Records from a dataset:
· · · ·
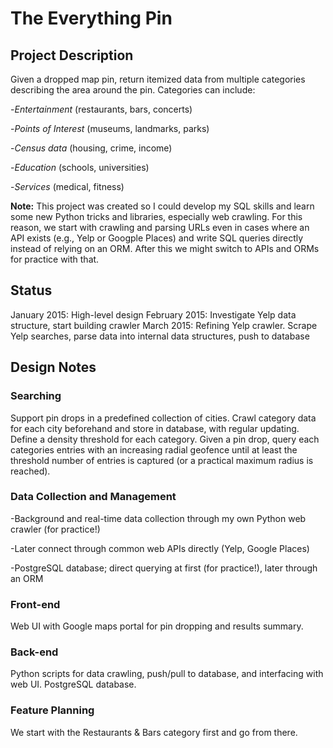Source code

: # The Everything Pin

## Project Description

Given a dropped map pin, return itemized data from multiple categories describing the area around the pin. Categories can include:

-*Entertainment* (restaurants, bars, concerts)

-*Points of Interest* (museums, landmarks, parks)

-*Census data* (housing, crime, income)

-*Education* (schools, universities)

-*Services* (medical, fitness)

**Note:** This project was created so I could develop my SQL skills and learn some new Python tricks and libraries, especially web crawling. For this reason, we start with crawling and parsing URLs even in cases where an API exists (e.g., Yelp or Googple Places) and write SQL queries directly instead of relying on an ORM. After this we might switch to APIs and ORMs for practice with that.

## Status

January 2015: High-level design
February 2015: Investigate Yelp data structure, start building crawler
March 2015: Refining Yelp crawler. Scrape Yelp searches, parse data into internal data structures, push to database

## Design Notes

### Searching

Support pin drops in a predefined collection of cities. Crawl category data for each city beforehand and store in database, with regular updating. Define a density threshold for each category. Given a pin drop, query each categories entries with an increasing radial geofence until at least the threshold number of entries is captured (or a practical maximum radius is reached).

### Data Collection and Management

-Background and real-time data collection through my own Python web crawler (for practice!)

-Later connect through common web APIs directly (Yelp, Google Places)

-PostgreSQL database; direct querying at first (for practice!), later through an ORM

### Front-end
Web UI with Google maps portal for pin dropping and results summary.

### Back-end
Python scripts for data crawling, push/pull to database, and interfacing with web UI. PostgreSQL database.

### Feature Planning

We start with the Restaurants & Bars category first and go from there.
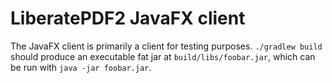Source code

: # LiberatePDF2 JavaFX client

The JavaFX client is primarily a client for testing purposes. `./gradlew build` should produce an executable fat jar at `build/libs/foobar.jar`, which can be run with `java -jar foobar.jar`.
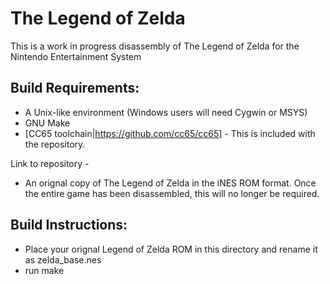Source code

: # The Legend of Zelda

This is a work in progress disassembly of The Legend of Zelda for the Nintendo Entertainment System

## Build Requirements:
* A Unix-like environment (Windows users will need Cygwin or MSYS)
* GNU Make
* [CC65 toolchain|https://github.com/cc65/cc65] - This is included with the repository.

Link to repository - 
* An orignal copy of The Legend of Zelda in the iNES ROM format. Once the entire game has been disassembled, this will no longer be required.

## Build Instructions:
* Place your orignal Legend of Zelda ROM in this directory and rename it as zelda_base.nes
* run make
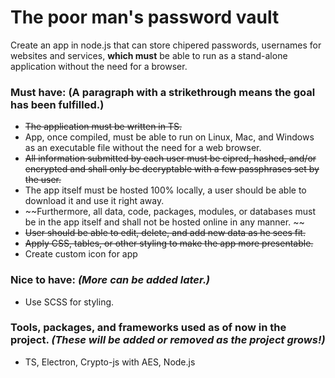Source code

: # The poor man's password vault

Create an app in node.js that can store chipered passwords, usernames for websites and services, **which must** be able to run as a stand-alone application without the need for a browser.


### Must have: (A paragraph with a strikethrough means the goal has been fulfilled.)

* ~~The application must be written in TS.~~
* App, once compiled, must be able to run on Linux, Mac, and Windows as an executable file without the need for a web browser.
* ~~All information submitted by each user must be cipred, hashed, and/or encrypted and shall only be decryptable with a few passphrases set by the user.~~
* The app itself must be hosted 100% locally, a user should be able to download it and use it right away.
* ~~Furthermore, all data, code, packages, modules, or databases must be in the app itself and shall not be hosted online in any manner. ~~
* ~~User should be able to edit, delete, and add new data as he sees fit.~~
* ~~Apply CSS, tables, or other styling to make the app more presentable.~~
* Create custom icon for app

### Nice to have: *(More can be added later.)*

* Use SCSS for styling. 

### Tools, packages, and frameworks used as of now in the project. *(These will be added or removed as the project grows!)*

* TS, Electron, Crypto-js with AES, Node.js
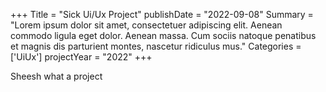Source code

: +++
Title = "Sick Ui/Ux Project"
publishDate = "2022-09-08"
Summary = "Lorem ipsum dolor sit amet, consectetuer adipiscing elit. Aenean commodo ligula eget dolor. Aenean massa. Cum sociis natoque penatibus et magnis dis parturient montes, nascetur ridiculus mus."
Categories = ['UiUx']
projectYear = "2022"
+++


Sheesh what a project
· · · ·
== PROMPT ==
Write out all the data exactly, minus pictures.

== PROBLEM SOLUTION ==
Source code

: # The Everything Pin

## Project Description

Given a dropped map pin, return itemized data from multiple categories describing the area around the pin. Categories can include:

-*Entertainment* (restaurants, bars, concerts)

-*Points of Interest* (museums, landmarks, parks)

-*Census data* (housing, crime, income)

-*Education* (schools, universities)

-*Services* (medical, fitness)

**Note:** This project was created so I could develop my SQL skills and learn some new Python tricks and libraries, especially web crawling. For this reason, we start with crawling and parsing URLs even in cases where an API exists (e.g., Yelp or Googple Places) and write SQL queries directly instead of relying on an ORM. After this we might switch to APIs and ORMs for practice with that.

## Status

January 2015: High-level design
February 2015: Investigate Yelp data structure, start building crawler
March 2015: Refining Yelp crawler. Scrape Yelp searches, parse data into internal data structures, push to database

## Design Notes

### Searching

Support pin drops in a predefined collection of cities. Crawl category data for each city beforehand and store in database, with regular updating. Define a density threshold for each category. Given a pin drop, query each categories entries with an increasing radial geofence until at least the threshold number of entries is captured (or a practical maximum radius is reached).

### Data Collection and Management

-Background and real-time data collection through my own Python web crawler (for practice!)

-Later connect through common web APIs directly (Yelp, Google Places)

-PostgreSQL database; direct querying at first (for practice!), later through an ORM

### Front-end
Web UI with Google maps portal for pin dropping and results summary.

### Back-end
Python scripts for data crawling, push/pull to database, and interfacing with web UI. PostgreSQL database.

### Feature Planning

We start with the Restaurants & Bars category first and go from there.
Source code

: # LiberatePDF2 JavaFX client

The JavaFX client is primarily a client for testing purposes. `./gradlew build` should produce an executable fat jar at `build/libs/foobar.jar`, which can be run with `java -jar foobar.jar`.
Source code

: # The Legend of Zelda

This is a work in progress disassembly of The Legend of Zelda for the Nintendo Entertainment System

## Build Requirements:
* A Unix-like environment (Windows users will need Cygwin or MSYS)
* GNU Make
* [CC65 toolchain|https://github.com/cc65/cc65] - This is included with the repository.

Link to repository - 
* An orignal copy of The Legend of Zelda in the iNES ROM format. Once the entire game has been disassembled, this will no longer be required.

## Build Instructions:
* Place your orignal Legend of Zelda ROM in this directory and rename it as zelda_base.nes
* run make
Source code

: # The poor man's password vault

Create an app in node.js that can store chipered passwords, usernames for websites and services, **which must** be able to run as a stand-alone application without the need for a browser.


### Must have: (A paragraph with a strikethrough means the goal has been fulfilled.)

* ~~The application must be written in TS.~~
* App, once compiled, must be able to run on Linux, Mac, and Windows as an executable file without the need for a web browser.
* ~~All information submitted by each user must be cipred, hashed, and/or encrypted and shall only be decryptable with a few passphrases set by the user.~~
* The app itself must be hosted 100% locally, a user should be able to download it and use it right away.
* ~~Furthermore, all data, code, packages, modules, or databases must be in the app itself and shall not be hosted online in any manner. ~~
* ~~User should be able to edit, delete, and add new data as he sees fit.~~
* ~~Apply CSS, tables, or other styling to make the app more presentable.~~
* Create custom icon for app

### Nice to have: *(More can be added later.)*

* Use SCSS for styling. 

### Tools, packages, and frameworks used as of now in the project. *(These will be added or removed as the project grows!)*

* TS, Electron, Crypto-js with AES, Node.js
Source code

: +++
Title = "Sick Ui/Ux Project"
publishDate = "2022-09-08"
Summary = "Lorem ipsum dolor sit amet, consectetuer adipiscing elit. Aenean commodo ligula eget dolor. Aenean massa. Cum sociis natoque penatibus et magnis dis parturient montes, nascetur ridiculus mus."
Categories = ['UiUx']
projectYear = "2022"
+++


Sheesh what a project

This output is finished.